One of the coolest things in the history of aviation is the personal jet. So far there have been exactly two, arguably three of them that have had any kind of impact in aviation, and two out of the three were mixed bags—I wouldn’t argue hard if someone said all three were. These are the Cessna Citation Don’t Call Me a VLJ Mustang, the billion-dollar debacle that was and still kind of is the Eclipse EA 500, and the Cirrus SF-50 Vision Jet. I’ve flown all three of them and it’s not a stretch to say that I love them all even though they are very different planes. But thank goodness I didn’t have the optimism or the bank account to put a deposit down on one.

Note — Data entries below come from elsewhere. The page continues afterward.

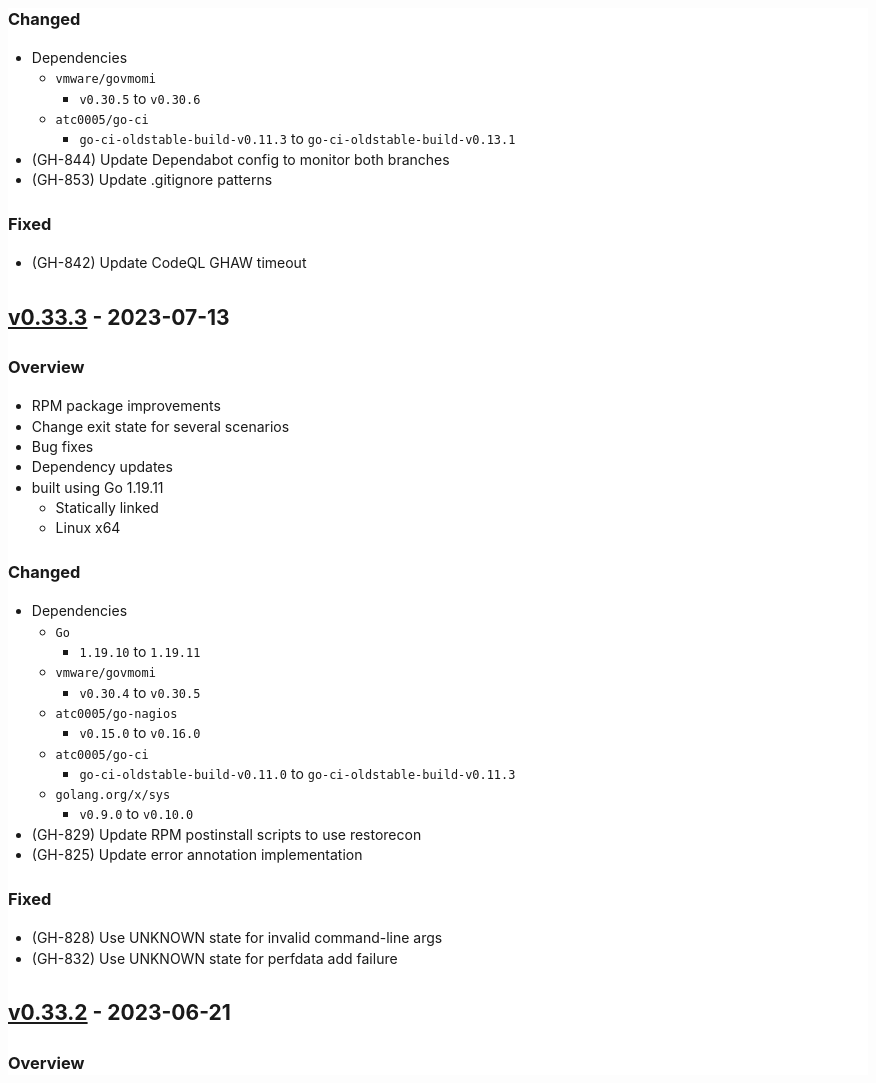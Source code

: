 ### Changed

- Dependencies
  - `vmware/govmomi`
    - `v0.30.5` to `v0.30.6`
  - `atc0005/go-ci`
    - `go-ci-oldstable-build-v0.11.3` to `go-ci-oldstable-build-v0.13.1`
- (GH-844) Update Dependabot config to monitor both branches
- (GH-853) Update .gitignore patterns

### Fixed

- (GH-842) Update CodeQL GHAW timeout

## [v0.33.3] - 2023-07-13

### Overview

- RPM package improvements
- Change exit state for several scenarios
- Bug fixes
- Dependency updates
- built using Go 1.19.11
  - Statically linked
  - Linux x64

### Changed

- Dependencies
  - `Go`
    - `1.19.10` to `1.19.11`
  - `vmware/govmomi`
    - `v0.30.4` to `v0.30.5`
  - `atc0005/go-nagios`
    - `v0.15.0` to `v0.16.0`
  - `atc0005/go-ci`
    - `go-ci-oldstable-build-v0.11.0` to `go-ci-oldstable-build-v0.11.3`
  - `golang.org/x/sys`
    - `v0.9.0` to `v0.10.0`
- (GH-829) Update RPM postinstall scripts to use restorecon
- (GH-825) Update error annotation implementation

### Fixed

- (GH-828) Use UNKNOWN state for invalid command-line args
- (GH-832) Use UNKNOWN state for perfdata add failure

## [v0.33.2] - 2023-06-21

### Overview


[Unreleased]: https://github.com/atc0005/check-vmware/compare/v0.36.18...HEAD
[v0.36.18]: https://github.com/atc0005/check-vmware/releases/tag/v0.36.18
[v0.36.17]: https://github.com/atc0005/check-vmware/releases/tag/v0.36.17
[v0.36.16]: https://github.com/atc0005/check-vmware/releases/tag/v0.36.16
[v0.36.15]: https://github.com/atc0005/check-vmware/releases/tag/v0.36.15
[v0.36.14]: https://github.com/atc0005/check-vmware/releases/tag/v0.36.14
[v0.36.13]: https://github.com/atc0005/check-vmware/releases/tag/v0.36.13
[v0.36.12]: https://github.com/atc0005/check-vmware/releases/tag/v0.36.12
[v0.36.11]: https://github.com/atc0005/check-vmware/releases/tag/v0.36.11
[v0.36.10]: https://github.com/atc0005/check-vmware/releases/tag/v0.36.10
[v0.36.9]: https://github.com/atc0005/check-vmware/releases/tag/v0.36.9
[v0.36.8]: https://github.com/atc0005/check-vmware/releases/tag/v0.36.8
[v0.36.7]: https://github.com/atc0005/check-vmware/releases/tag/v0.36.7
[v0.36.6]: https://github.com/atc0005/check-vmware/releases/tag/v0.36.6
[v0.36.5]: https://github.com/atc0005/check-vmware/releases/tag/v0.36.5
[v0.36.4]: https://github.com/atc0005/check-vmware/releases/tag/v0.36.4
[v0.36.3]: https://github.com/atc0005/check-vmware/releases/tag/v0.36.3
[v0.36.2]: https://github.com/atc0005/check-vmware/releases/tag/v0.36.2
[v0.36.1]: https://github.com/atc0005/check-vmware/releases/tag/v0.36.1
[v0.36.0]: https://github.com/atc0005/check-vmware/releases/tag/v0.36.0
[v0.35.1]: https://github.com/atc0005/check-vmware/releases/tag/v0.35.1
[v0.35.0]: https://github.com/atc0005/check-vmware/releases/tag/v0.35.0
[v0.34.1]: https://github.com/atc0005/check-vmware/releases/tag/v0.34.1
[v0.34.0]: https://github.com/atc0005/check-vmware/releases/tag/v0.34.0
[v0.33.3]: https://github.com/atc0005/check-vmware/releases/tag/v0.33.3
[v0.33.2]: https://github.com/atc0005/check-vmware/releases/tag/v0.33.2
[v0.33.1]: https://github.com/atc0005/check-vmware/releases/tag/v0.33.1
[v0.33.0]: https://github.com/atc0005/check-vmware/releases/tag/v0.33.0
[v0.32.0]: https://github.com/atc0005/check-vmware/releases/tag/v0.32.0
[v0.31.0]: https://github.com/atc0005/check-vmware/releases/tag/v0.31.0
[v0.30.8]: https://github.com/atc0005/check-vmware/releases/tag/v0.30.8
[v0.30.7]: https://github.com/atc0005/check-vmware/releases/tag/v0.30.7
[v0.30.6]: https://github.com/atc0005/check-vmware/releases/tag/v0.30.6
[v0.30.5]: https://github.com/atc0005/check-vmware/releases/tag/v0.30.5
[v0.30.4]: https://github.com/atc0005/check-vmware/releases/tag/v0.30.4
[v0.30.3]: https://github.com/atc0005/check-vmware/releases/tag/v0.30.3
[v0.30.2]: https://github.com/atc0005/check-vmware/releases/tag/v0.30.2
[v0.30.1]: https://github.com/atc0005/check-vmware/releases/tag/v0.30.1
[v0.30.0]: https://github.com/atc0005/check-vmware/releases/tag/v0.30.0
[v0.29.2]: https://github.com/atc0005/check-vmware/releases/tag/v0.29.2
[v0.29.1]: https://github.com/atc0005/check-vmware/releases/tag/v0.29.1
[v0.29.0]: https://github.com/atc0005/check-vmware/releases/tag/v0.29.0
[v0.28.1]: https://github.com/atc0005/check-vmware/releases/tag/v0.28.1
[v0.28.0]: https://github.com/atc0005/check-vmware/releases/tag/v0.28.0
[v0.27.1]: https://github.com/atc0005/check-vmware/releases/tag/v0.27.1
[v0.27.0]: https://github.com/atc0005/check-vmware/releases/tag/v0.27.0
[v0.26.0]: https://github.com/atc0005/check-vmware/releases/tag/v0.26.0
[v0.25.1]: https://github.com/atc0005/check-vmware/releases/tag/v0.25.1
[v0.25.0]: https://github.com/atc0005/check-vmware/releases/tag/v0.25.0
[v0.24.0]: https://github.com/atc0005/check-vmware/releases/tag/v0.24.0
[v0.23.0]: https://github.com/atc0005/check-vmware/releases/tag/v0.23.0
[v0.22.0]: https://github.com/atc0005/check-vmware/releases/tag/v0.22.0
[v0.21.1]: https://github.com/atc0005/check-vmware/releases/tag/v0.21.1
[v0.21.0]: https://github.com/atc0005/check-vmware/releases/tag/v0.21.0
[v0.20.0]: https://github.com/atc0005/check-vmware/releases/tag/v0.20.0
[v0.19.1]: https://github.com/atc0005/check-vmware/releases/tag/v0.19.1
[v0.19.0]: https://github.com/atc0005/check-vmware/releases/tag/v0.19.0
[v0.18.1]: https://github.com/atc0005/check-vmware/releases/tag/v0.18.1
[v0.18.0]: https://github.com/atc0005/check-vmware/releases/tag/v0.18.0
[v0.17.5]: https://github.com/atc0005/check-vmware/releases/tag/v0.17.5
[v0.17.4]: https://github.com/atc0005/check-vmware/releases/tag/v0.17.4
[v0.17.3]: https://github.com/atc0005/check-vmware/releases/tag/v0.17.3
[v0.17.2]: https://github.com/atc0005/check-vmware/releases/tag/v0.17.2
[v0.17.1]: https://github.com/atc0005/check-vmware/releases/tag/v0.17.1
[v0.17.0]: https://github.com/atc0005/check-vmware/releases/tag/v0.17.0
[v0.16.0]: https://github.com/atc0005/check-vmware/releases/tag/v0.16.0
[v0.15.3]: https://github.com/atc0005/check-vmware/releases/tag/v0.15.3
[v0.15.2]: https://github.com/atc0005/check-vmware/releases/tag/v0.15.2
[v0.15.1]: https://github.com/atc0005/check-vmware/releases/tag/v0.15.1
[v0.15.0]: https://github.com/atc0005/check-vmware/releases/tag/v0.15.0
[v0.14.0]: https://github.com/atc0005/check-vmware/releases/tag/v0.14.0
[v0.13.1]: https://github.com/atc0005/check-vmware/releases/tag/v0.13.1
[v0.13.0]: https://github.com/atc0005/check-vmware/releases/tag/v0.13.0
[v0.12.0]: https://github.com/atc0005/check-vmware/releases/tag/v0.12.0
[v0.11.0]: https://github.com/atc0005/check-vmware/releases/tag/v0.11.0
[v0.10.0]: https://github.com/atc0005/check-vmware/releases/tag/v0.10.0
[v0.9.0]: https://github.com/atc0005/check-vmware/releases/tag/v0.9.0
[v0.8.0]: https://github.com/atc0005/check-vmware/releases/tag/v0.8.0
[v0.7.0]: https://github.com/atc0005/check-vmware/releases/tag/v0.7.0
[v0.6.1]: https://github.com/atc0005/check-vmware/releases/tag/v0.6.1
[v0.6.0]: https://github.com/atc0005/check-vmware/releases/tag/v0.6.0
[v0.5.1]: https://github.com/atc0005/check-vmware/releases/tag/v0.5.1
[v0.5.0]: https://github.com/atc0005/check-vmware/releases/tag/v0.5.0
[v0.4.3]: https://github.com/atc0005/check-vmware/releases/tag/v0.4.3
[v0.4.2]: https://github.com/atc0005/check-vmware/releases/tag/v0.4.2
[v0.4.1]: https://github.com/atc0005/check-vmware/releases/tag/v0.4.1
[v0.4.0]: https://github.com/atc0005/check-vmware/releases/tag/v0.4.0
[v0.3.0]: https://github.com/atc0005/check-vmware/releases/tag/v0.3.0
[v0.2.1]: https://github.com/atc0005/check-vmware/releases/tag/v0.2.1
[v0.2.0]: https://github.com/atc0005/check-vmware/releases/tag/v0.2.0
[v0.1.1]: https://github.com/atc0005/check-vmware/releases/tag/v0.1.1
[v0.1.0]: https://github.com/atc0005/check-vmware/releases/tag/v0.1.0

Well, to be fair, the Mustang was everything Cessna said it was going to be, unfortunately including being not that fast and not that powerful. With its gorgeous little Pratt & Whitney PW615-F turbofans of just under 1500-lbs of thrust each, the Mustang was an exercise in restraint and economy, and it showcased Cessna’s ability to build an airplane that was a lower price point than its previous entry-level turbofan, the CitationJet. The Mustang had even less performance, with a top cruise speed of around 340 knots, which is not that much faster than a TBM 850 of the day. The Mustang, which lasted almost ten years in production with 479 built, was also proof positive that it might be impossible to successfully scale down the twin-jet. The problem is, even for a really small jet, and the Mustang is pretty small, you still need every system you put on a bigger jet. And just because they’re smaller doesn’t mean they’re cheaper. And in the case of some things, smaller can mean much harder to successfully engineer.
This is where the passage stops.